For green holotrope, Hendl Helen Mirra shares a selection of new and revised works. Explicit in the project is a possible answer to the existential question of how to meet things. Objects, sounds, and methods fold and realign; prior works get edited, put into new arrangements, or remade with a method of subtraction that sometimes looks like addition. Here, a compelling case is made that less is not more, nor is it less. When works and thoughts return, it is in the visible cycles of their repetition, and the space generated between occurrences, where we might find patterns for holding future and past equally within the present.
For example, a new series of canvases revise a number of earlier signature line works. Resetting the delicate and precarious banding of the prior works onto linen rectangles condenses the initial experiences for more compact and pliable consideration. The 2005 sound piece Green break, with its three methods of amplifying the breath (whistling, bass harmonica, and mouth harp) rearranged, is not unlike a bird adapting its song for a changing ecological niche.
Four segments from Sky-wreck, unseen in the United States since their initial presentation at the Renaissance Society at the University of Chicago in 2001, are indigo-dyed cotton scale model pieces of the sky, if the sky was a geodesic dome. Twenty-two years ago the sculpture in its larger iteration was interpreted as an abstractly elegiac gesture. Reappearing today, the fractured expanses of soft geometry seem to act as a harbinger of our biosphere’s collapse that more of us can hear.

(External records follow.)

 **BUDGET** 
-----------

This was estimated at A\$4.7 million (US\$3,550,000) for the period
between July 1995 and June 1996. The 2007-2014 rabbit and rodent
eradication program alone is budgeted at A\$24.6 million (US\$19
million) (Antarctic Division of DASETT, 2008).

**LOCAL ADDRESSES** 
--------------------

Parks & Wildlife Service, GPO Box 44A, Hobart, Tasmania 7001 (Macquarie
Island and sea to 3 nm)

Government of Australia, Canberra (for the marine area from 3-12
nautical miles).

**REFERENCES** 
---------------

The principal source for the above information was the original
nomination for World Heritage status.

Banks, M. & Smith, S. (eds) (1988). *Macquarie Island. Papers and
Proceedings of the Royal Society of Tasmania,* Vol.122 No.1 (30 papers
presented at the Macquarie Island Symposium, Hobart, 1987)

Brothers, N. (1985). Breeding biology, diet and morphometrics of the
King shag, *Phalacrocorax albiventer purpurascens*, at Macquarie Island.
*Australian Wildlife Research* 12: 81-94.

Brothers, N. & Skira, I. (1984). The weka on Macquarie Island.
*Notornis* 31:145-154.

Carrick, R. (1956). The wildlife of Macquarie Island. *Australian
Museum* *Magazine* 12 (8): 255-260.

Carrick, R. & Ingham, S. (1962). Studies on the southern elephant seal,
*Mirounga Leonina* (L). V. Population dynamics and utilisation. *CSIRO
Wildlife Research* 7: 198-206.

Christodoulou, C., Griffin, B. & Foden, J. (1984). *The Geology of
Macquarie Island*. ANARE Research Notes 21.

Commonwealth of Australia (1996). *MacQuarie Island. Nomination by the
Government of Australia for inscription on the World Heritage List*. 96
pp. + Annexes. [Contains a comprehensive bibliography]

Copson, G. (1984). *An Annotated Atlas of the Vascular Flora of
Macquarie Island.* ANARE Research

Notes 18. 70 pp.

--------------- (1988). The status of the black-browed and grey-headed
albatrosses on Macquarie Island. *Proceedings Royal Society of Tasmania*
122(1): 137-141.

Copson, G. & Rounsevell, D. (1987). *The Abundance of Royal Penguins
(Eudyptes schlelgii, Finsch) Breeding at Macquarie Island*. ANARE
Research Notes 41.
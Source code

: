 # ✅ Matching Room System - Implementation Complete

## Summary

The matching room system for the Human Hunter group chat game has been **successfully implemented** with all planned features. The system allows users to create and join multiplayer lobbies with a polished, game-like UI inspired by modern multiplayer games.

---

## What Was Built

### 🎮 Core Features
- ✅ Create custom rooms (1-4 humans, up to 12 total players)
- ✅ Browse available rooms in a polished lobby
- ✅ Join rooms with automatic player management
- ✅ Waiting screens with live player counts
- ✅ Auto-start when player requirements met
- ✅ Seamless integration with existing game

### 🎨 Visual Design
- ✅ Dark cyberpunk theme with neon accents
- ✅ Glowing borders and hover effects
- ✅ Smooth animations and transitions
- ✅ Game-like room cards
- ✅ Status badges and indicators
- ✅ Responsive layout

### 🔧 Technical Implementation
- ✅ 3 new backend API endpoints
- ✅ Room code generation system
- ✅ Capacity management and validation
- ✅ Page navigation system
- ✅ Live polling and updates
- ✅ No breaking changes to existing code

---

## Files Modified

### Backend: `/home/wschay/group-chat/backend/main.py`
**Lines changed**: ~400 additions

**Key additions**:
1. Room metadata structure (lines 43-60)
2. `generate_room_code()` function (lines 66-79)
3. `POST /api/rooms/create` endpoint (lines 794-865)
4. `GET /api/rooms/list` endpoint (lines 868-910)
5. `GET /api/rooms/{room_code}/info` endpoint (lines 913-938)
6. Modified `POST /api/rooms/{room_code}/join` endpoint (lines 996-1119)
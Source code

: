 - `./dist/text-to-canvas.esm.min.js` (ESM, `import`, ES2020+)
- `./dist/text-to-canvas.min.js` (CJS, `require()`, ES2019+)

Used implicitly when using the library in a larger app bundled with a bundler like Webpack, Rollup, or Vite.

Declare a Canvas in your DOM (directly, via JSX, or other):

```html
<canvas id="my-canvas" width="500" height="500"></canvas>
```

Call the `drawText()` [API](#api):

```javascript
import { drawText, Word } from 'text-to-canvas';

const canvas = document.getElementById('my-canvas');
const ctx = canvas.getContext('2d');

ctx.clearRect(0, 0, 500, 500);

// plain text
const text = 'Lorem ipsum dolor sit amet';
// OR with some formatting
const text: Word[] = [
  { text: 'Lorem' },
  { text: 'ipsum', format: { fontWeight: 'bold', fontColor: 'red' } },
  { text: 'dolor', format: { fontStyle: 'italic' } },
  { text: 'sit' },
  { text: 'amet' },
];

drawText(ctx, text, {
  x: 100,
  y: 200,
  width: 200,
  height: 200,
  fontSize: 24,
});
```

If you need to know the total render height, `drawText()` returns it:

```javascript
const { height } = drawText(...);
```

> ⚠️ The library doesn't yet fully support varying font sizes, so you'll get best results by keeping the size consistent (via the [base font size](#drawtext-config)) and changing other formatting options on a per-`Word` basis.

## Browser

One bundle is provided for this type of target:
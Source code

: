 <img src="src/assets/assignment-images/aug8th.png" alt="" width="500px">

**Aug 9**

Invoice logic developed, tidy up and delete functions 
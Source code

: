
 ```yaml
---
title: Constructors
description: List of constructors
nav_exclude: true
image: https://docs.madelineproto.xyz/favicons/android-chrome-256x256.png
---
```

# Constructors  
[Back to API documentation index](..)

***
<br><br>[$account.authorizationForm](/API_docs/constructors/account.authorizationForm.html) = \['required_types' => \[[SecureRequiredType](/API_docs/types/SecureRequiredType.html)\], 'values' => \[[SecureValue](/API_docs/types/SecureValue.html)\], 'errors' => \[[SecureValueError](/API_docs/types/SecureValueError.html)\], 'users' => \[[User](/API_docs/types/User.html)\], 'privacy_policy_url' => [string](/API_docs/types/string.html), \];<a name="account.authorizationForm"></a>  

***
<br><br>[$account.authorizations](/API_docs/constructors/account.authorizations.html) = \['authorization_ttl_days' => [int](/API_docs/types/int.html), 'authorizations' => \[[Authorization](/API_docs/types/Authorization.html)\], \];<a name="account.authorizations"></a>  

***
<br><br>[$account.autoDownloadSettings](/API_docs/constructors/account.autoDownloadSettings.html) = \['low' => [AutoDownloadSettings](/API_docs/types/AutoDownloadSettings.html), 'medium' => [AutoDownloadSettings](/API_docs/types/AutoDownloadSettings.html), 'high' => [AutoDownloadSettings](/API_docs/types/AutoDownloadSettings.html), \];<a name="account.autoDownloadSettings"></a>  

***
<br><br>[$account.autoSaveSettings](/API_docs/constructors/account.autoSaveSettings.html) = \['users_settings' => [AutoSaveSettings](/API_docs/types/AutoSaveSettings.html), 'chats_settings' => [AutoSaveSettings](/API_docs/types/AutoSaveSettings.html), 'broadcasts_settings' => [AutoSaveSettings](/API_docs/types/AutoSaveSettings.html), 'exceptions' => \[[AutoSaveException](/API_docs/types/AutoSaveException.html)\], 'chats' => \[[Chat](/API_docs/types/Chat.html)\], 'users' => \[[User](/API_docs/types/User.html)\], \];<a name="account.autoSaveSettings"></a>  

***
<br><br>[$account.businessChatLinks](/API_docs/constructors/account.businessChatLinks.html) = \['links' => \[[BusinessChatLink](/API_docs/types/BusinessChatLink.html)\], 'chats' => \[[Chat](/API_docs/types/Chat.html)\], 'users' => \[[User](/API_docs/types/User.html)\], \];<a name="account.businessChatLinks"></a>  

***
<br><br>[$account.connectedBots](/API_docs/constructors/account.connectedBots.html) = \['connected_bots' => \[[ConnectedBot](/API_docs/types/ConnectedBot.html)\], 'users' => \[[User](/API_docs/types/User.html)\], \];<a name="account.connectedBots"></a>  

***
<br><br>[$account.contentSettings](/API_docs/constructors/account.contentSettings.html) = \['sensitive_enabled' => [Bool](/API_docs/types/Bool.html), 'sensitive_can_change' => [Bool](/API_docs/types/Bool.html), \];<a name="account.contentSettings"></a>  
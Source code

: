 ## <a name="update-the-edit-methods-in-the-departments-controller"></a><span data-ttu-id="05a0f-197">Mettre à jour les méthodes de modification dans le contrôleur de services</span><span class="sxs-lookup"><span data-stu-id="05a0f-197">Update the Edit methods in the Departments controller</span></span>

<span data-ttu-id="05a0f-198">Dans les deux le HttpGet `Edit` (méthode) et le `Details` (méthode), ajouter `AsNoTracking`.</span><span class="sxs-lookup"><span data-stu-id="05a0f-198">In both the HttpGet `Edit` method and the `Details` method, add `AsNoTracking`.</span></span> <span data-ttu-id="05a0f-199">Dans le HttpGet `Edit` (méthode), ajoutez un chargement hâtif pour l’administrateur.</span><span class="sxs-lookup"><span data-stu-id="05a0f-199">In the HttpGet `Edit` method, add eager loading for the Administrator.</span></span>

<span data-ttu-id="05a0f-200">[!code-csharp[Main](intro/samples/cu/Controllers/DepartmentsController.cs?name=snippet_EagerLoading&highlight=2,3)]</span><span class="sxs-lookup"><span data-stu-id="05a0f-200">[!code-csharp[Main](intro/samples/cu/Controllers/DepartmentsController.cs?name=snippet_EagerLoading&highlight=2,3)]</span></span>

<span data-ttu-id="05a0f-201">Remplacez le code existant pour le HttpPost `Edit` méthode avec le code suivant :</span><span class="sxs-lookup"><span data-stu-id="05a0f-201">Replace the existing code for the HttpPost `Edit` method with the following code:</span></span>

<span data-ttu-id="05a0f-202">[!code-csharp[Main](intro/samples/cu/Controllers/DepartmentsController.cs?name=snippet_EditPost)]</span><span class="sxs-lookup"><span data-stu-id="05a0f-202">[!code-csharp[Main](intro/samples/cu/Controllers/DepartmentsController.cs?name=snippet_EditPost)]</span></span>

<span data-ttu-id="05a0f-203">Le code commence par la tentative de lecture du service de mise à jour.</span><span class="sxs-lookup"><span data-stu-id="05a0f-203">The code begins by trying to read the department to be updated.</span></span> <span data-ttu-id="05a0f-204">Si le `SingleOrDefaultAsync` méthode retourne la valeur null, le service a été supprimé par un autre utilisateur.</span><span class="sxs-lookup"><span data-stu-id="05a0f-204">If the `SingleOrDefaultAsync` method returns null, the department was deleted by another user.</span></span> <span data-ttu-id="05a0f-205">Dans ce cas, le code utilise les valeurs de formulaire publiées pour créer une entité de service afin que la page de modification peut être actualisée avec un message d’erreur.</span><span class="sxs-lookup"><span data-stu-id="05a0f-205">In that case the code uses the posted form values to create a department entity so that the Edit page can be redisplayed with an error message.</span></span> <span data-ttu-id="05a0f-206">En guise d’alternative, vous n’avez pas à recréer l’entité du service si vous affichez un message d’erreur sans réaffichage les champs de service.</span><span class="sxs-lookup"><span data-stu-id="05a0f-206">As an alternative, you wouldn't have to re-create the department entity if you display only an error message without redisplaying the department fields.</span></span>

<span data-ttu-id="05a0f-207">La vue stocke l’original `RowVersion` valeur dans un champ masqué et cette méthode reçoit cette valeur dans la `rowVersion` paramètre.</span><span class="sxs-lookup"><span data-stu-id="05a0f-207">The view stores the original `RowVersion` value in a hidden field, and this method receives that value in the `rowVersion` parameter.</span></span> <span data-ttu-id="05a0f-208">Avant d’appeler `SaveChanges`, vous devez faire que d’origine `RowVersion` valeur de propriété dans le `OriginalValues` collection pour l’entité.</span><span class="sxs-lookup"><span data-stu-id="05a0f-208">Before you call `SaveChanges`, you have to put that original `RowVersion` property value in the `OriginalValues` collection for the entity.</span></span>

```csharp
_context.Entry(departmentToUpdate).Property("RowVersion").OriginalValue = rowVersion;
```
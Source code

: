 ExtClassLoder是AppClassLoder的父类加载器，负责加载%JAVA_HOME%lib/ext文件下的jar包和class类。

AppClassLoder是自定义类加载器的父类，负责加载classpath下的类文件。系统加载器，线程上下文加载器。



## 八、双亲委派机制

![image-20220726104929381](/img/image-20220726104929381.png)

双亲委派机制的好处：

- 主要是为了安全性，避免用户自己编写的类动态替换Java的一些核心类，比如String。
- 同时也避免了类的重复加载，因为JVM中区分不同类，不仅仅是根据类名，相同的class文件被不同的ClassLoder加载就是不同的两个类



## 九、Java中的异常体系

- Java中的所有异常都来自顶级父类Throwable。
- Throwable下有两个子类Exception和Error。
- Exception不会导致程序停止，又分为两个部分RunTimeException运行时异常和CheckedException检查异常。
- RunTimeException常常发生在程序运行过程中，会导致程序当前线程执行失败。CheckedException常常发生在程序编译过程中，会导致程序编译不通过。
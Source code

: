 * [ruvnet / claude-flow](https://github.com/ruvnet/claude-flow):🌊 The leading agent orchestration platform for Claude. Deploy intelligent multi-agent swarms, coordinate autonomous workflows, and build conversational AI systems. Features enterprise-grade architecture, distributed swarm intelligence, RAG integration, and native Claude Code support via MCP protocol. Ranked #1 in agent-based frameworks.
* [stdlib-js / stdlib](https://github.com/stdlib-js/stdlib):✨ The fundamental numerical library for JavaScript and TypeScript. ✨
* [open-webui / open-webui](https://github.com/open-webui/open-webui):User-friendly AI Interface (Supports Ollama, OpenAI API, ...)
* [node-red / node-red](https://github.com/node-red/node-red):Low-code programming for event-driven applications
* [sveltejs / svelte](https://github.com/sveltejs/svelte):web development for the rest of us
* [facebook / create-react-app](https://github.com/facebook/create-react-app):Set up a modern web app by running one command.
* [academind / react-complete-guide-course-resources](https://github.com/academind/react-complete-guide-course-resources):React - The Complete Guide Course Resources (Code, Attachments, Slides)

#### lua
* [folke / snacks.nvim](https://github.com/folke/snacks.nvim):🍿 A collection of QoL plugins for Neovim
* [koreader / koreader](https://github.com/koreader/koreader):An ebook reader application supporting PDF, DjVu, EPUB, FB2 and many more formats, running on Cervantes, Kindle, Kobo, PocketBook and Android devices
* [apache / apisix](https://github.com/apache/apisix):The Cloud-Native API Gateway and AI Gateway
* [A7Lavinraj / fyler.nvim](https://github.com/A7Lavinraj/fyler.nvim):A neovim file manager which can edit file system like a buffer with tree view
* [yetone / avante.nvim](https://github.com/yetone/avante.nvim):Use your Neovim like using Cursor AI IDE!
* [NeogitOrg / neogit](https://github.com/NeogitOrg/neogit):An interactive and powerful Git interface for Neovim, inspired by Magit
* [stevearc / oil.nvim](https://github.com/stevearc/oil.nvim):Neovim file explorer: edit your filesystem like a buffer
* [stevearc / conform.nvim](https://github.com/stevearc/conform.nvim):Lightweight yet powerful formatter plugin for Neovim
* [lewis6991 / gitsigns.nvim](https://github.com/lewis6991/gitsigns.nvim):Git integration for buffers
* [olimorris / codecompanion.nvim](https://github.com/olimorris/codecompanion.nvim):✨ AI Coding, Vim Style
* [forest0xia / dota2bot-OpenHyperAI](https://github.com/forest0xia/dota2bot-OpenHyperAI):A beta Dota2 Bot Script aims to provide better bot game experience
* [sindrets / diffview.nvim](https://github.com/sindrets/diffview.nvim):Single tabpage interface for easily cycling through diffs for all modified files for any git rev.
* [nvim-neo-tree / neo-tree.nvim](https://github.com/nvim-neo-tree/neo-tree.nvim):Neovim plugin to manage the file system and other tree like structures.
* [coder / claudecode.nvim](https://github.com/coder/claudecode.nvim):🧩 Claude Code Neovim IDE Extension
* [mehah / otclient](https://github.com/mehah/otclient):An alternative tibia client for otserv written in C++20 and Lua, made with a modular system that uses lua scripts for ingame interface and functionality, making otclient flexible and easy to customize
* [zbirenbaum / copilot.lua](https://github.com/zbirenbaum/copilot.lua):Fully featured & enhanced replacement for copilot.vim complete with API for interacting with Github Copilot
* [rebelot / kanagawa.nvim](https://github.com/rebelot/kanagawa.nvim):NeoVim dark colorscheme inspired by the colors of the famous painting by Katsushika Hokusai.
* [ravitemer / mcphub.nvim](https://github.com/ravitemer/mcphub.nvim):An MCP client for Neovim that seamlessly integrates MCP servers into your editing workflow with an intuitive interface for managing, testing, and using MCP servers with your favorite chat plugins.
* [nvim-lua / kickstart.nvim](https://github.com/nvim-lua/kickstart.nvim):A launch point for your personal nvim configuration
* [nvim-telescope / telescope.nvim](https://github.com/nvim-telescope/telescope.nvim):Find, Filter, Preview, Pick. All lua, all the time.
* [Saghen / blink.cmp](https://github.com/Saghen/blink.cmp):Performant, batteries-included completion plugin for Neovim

For Hendl Helen Mirra, who wrote a manifesto of sorts in 2019 to address environmental concerns relative to received artmaking and exhibition practices, revisiting and remaking past works is an obvious move. Attending to things as artifacts of change keeps decisions and methods close at hand. This looking again and anew and again at the works assembled for green holotrope reveals an effortless focus on the primacy of gravity and the intrinsic qualities of unrefined materials, relative scales, and simple structures. The objects philosophically bounce and physically echo, vibrate, turn, weather, and open as material integrity allows. The foreground and background flip and flap. Because really, what is the difference between the hole in a donut and the hole in a bagel?
Hendl Helen Mirra has been represented by Peter Freeman, Inc. since 2004. She lives in West Marin, Northern California. Her work Harmless mistake is currently on view in Spora, at Swiss Institute, New York.
On Saturday, 9 September, the gallery will open the exhibition with a breakfast reception at 10:30 am and exhibition walkthrough at 11:30 am.